:: EXERCISE ::
Although the data below holds other lines too, output only those from the line with "и настройка (config)" up to and including the line with "на пользователей проекта.", exactly as they appear.

-- EXERCISE MATERIAL follows --

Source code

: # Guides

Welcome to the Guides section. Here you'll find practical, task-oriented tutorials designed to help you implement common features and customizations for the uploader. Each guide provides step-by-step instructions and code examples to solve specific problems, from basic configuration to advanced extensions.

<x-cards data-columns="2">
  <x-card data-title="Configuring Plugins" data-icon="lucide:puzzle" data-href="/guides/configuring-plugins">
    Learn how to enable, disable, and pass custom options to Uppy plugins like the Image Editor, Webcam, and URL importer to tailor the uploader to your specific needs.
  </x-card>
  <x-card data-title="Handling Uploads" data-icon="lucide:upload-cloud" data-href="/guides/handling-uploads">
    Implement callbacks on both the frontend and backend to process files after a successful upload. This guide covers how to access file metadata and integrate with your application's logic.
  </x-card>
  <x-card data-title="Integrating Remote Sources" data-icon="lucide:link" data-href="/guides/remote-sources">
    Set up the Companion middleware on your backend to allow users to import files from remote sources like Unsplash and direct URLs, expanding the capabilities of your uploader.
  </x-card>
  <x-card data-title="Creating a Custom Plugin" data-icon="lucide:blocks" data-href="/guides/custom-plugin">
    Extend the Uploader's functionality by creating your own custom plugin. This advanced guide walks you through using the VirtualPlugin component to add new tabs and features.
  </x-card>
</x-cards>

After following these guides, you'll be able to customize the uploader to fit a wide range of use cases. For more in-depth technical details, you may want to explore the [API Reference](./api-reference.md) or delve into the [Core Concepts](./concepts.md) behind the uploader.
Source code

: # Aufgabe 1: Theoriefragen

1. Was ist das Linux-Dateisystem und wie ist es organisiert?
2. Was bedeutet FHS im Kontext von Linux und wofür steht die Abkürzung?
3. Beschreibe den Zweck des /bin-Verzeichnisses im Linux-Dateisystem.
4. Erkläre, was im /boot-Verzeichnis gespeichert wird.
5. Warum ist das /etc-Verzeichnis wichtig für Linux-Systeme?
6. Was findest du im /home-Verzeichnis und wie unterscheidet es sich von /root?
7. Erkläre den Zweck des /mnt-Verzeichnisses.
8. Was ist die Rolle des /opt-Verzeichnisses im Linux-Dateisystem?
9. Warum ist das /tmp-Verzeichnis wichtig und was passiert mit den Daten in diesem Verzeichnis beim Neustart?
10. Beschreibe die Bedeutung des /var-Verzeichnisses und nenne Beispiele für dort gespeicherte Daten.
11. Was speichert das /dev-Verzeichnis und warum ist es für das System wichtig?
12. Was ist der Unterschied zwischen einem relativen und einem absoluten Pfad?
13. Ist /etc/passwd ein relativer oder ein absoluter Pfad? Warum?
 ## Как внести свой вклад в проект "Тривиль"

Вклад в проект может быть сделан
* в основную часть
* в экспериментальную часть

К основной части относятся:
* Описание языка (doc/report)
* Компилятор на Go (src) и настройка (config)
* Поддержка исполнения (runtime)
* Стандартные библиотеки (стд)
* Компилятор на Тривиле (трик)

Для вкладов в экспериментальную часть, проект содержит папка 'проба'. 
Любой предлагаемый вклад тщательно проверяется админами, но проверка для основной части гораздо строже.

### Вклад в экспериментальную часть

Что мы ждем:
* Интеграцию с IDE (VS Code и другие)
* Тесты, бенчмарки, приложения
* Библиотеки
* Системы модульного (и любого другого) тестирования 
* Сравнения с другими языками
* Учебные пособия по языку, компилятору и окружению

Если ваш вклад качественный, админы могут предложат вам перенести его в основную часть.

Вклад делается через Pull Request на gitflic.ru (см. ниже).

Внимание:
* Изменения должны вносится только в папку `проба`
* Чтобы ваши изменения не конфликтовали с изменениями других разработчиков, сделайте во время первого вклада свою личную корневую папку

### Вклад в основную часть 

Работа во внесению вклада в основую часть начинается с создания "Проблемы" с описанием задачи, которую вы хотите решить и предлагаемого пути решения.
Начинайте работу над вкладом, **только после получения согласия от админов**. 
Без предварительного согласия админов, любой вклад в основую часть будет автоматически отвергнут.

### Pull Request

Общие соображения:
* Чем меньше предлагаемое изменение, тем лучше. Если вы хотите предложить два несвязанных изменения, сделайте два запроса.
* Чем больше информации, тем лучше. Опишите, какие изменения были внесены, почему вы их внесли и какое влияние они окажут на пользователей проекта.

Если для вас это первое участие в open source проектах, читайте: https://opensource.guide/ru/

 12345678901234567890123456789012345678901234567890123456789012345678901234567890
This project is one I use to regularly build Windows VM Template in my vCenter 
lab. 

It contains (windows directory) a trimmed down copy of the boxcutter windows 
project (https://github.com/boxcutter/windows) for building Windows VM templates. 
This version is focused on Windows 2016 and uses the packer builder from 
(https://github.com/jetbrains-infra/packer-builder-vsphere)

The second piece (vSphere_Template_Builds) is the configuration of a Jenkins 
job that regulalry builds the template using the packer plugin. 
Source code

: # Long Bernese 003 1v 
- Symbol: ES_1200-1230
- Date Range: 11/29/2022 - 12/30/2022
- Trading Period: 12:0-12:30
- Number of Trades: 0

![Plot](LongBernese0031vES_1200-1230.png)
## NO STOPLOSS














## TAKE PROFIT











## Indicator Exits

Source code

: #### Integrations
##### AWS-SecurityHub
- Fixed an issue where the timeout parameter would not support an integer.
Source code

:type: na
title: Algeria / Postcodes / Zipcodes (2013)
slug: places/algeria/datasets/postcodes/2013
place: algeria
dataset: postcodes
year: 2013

-- EXERCISE MATERIAL concluded --

:: WRITTEN RESPONSE ::
* Компилятор на Go (src) и настройка (config)
* Поддержка исполнения (runtime)
* Стандартные библиотеки (стд)
* Компилятор на Тривиле (трик)

Для вкладов в экспериментальную часть, проект содержит папка 'проба'. 
Любой предлагаемый вклад тщательно проверяется админами, но проверка для основной части гораздо строже.

### Вклад в экспериментальную часть

Что мы ждем:
* Интеграцию с IDE (VS Code и другие)
* Тесты, бенчмарки, приложения
* Библиотеки
* Системы модульного (и любого другого) тестирования 
* Сравнения с другими языками
* Учебные пособия по языку, компилятору и окружению

Если ваш вклад качественный, админы могут предложат вам перенести его в основную часть.

Вклад делается через Pull Request на gitflic.ru (см. ниже).

Внимание:
* Изменения должны вносится только в папку `проба`
* Чтобы ваши изменения не конфликтовали с изменениями других разработчиков, сделайте во время первого вклада свою личную корневую папку

### Вклад в основную часть 

Работа во внесению вклада в основую часть начинается с создания "Проблемы" с описанием задачи, которую вы хотите решить и предлагаемого пути решения.
Начинайте работу над вкладом, **только после получения согласия от админов**. 
Без предварительного согласия админов, любой вклад в основую часть будет автоматически отвергнут.

### Pull Request

Общие соображения:
* Чем меньше предлагаемое изменение, тем лучше. Если вы хотите предложить два несвязанных изменения, сделайте два запроса.
* Чем больше информации, тем лучше. Опишите, какие изменения были внесены, почему вы их внесли и какое влияние они окажут на пользователей проекта.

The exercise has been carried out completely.